Protective effect of 2,4′,5′-Trihydroxyl-5,2′-dibromo diphenylmethanone, a New Halophenol, against Hydrogen Peroxide-Induced EA.hy926 Cells Injury

Abstract

Vascular endothelial cells produce reactive oxygen species (ROS) during the process of energy metabolism in aerobic respiration. A growing body of evidence indicates that excessive ROS is implicated in the pathogenesis of cardiovascular diseases including atherosclerosis. The newly synthesized halophenol, 2,4′,5′-trihydroxyl-5,2′-dibromo diphenylmethanone (TDD), exhibits antioxidative and cytoprotective activities in vitro. In this study, the protective effect of TDD against hydrogen peroxide (H 2 O 2)-induced oxidative injury of EA.hy926 cells was investigated. Cell viability was measured by 3-(4,5-dimethylthiazol-2-yl)-2,5-dephenyltetrazolium bromide (MTT) assay, while the effect of TDD on the transcription profile of EA.hy926 cells subjected to H 2 O 2 -induced oxidative injury was evaluated by microarray analysis.

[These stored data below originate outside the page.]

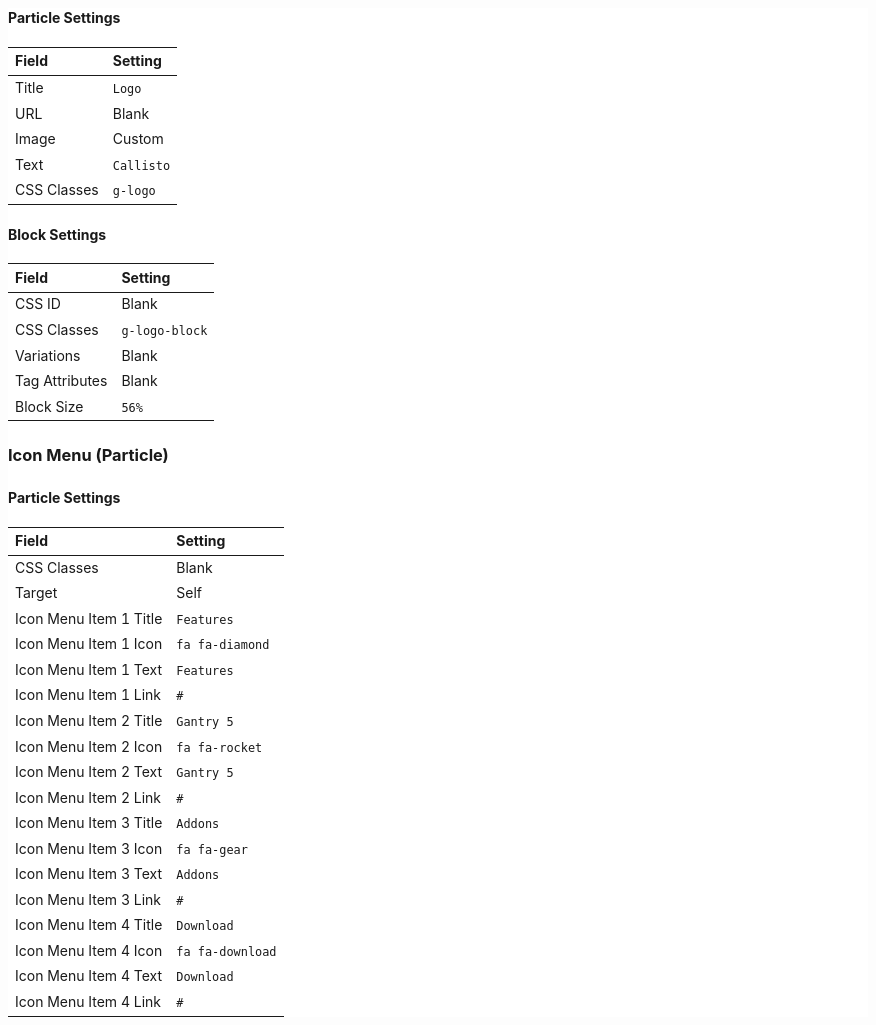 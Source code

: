 #### Particle Settings

| Field       | Setting    |
| :-----      | :-----     |
| Title       | `Logo`     |
| URL         | Blank      |
| Image       | Custom     |
| Text        | `Callisto` |
| CSS Classes | `g-logo`   |

#### Block Settings

| Field          | Setting        |
| :-----         | :-----         |
| CSS ID         | Blank          |
| CSS Classes    | `g-logo-block` |
| Variations     | Blank          |
| Tag Attributes | Blank          |
| Block Size     | `56%`          |

### Icon Menu (Particle)

#### Particle Settings

| Field                  | Setting          |
| :-----                 | :-----           |
| CSS Classes            | Blank            |
| Target                 | Self             |
| Icon Menu Item 1 Title | `Features`       |
| Icon Menu Item 1 Icon  | `fa fa-diamond`  |
| Icon Menu Item 1 Text  | `Features`       |
| Icon Menu Item 1 Link  | `#`              |
| Icon Menu Item 2 Title | `Gantry 5`       |
| Icon Menu Item 2 Icon  | `fa fa-rocket`   |
| Icon Menu Item 2 Text  | `Gantry 5`       |
| Icon Menu Item 2 Link  | `#`              |
| Icon Menu Item 3 Title | `Addons`         |
| Icon Menu Item 3 Icon  | `fa fa-gear`     |
| Icon Menu Item 3 Text  | `Addons`         |
| Icon Menu Item 3 Link  | `#`              |
| Icon Menu Item 4 Title | `Download`       |
| Icon Menu Item 4 Icon  | `fa fa-download` |
| Icon Menu Item 4 Text  | `Download`       |
| Icon Menu Item 4 Link  | `#`              |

Several signaling pathways, including apoptosis, were significantly associated with TDD. Flow cytometric analysis was used to evaluate anti-apoptotic effect of TDD. Subsequently, RT-PCR and Western blot were used to detect the expressions of the apoptosis-associated protein, Bcl-2 and Bax. Meanwhile the expression of cleaved caspase-3, an executioner of apoptosis, was also detected by Western blot. The results showed that pretreatment of EA.hy926 cells with TDD prevented the decrease of cell viability induced by H 2 O 2, and attenuated H 2 O 2 -induced elevation of Bax and cleaved caspase-3 while increased Bcl-2 expressions. In summary, TDD inhibited H 2 O 2 -induced oxidative injury of EA.hy926 cells through negative regulation of apoptosis. These findings suggest that TDD is a potential candidate for therapeutic intervention in oxidative stress-associated cardiovascular diseases.